*Exercise details*. Return all the entries exactly, keeping pictures out.

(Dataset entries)
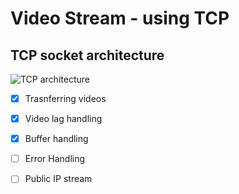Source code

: # Video Stream - using TCP

## TCP socket architecture
![TCP architecture](https://www.tutorialspoint.com/unix_sockets/images/socket_client_server.gif)


- [x] Trasnferring videos
- [x] Video lag handling
- [x] Buffer handling
- [ ] Error Handling 
- [ ] Public IP stream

*Expected answer*.
Source code

: # Video Stream - using TCP

## TCP socket architecture
![TCP architecture](https://www.tutorialspoint.com/unix_sockets/images/socket_client_server.gif)


- [x] Trasnferring videos
- [x] Video lag handling
- [x] Buffer handling
- [ ] Error Handling 
- [ ] Public IP stream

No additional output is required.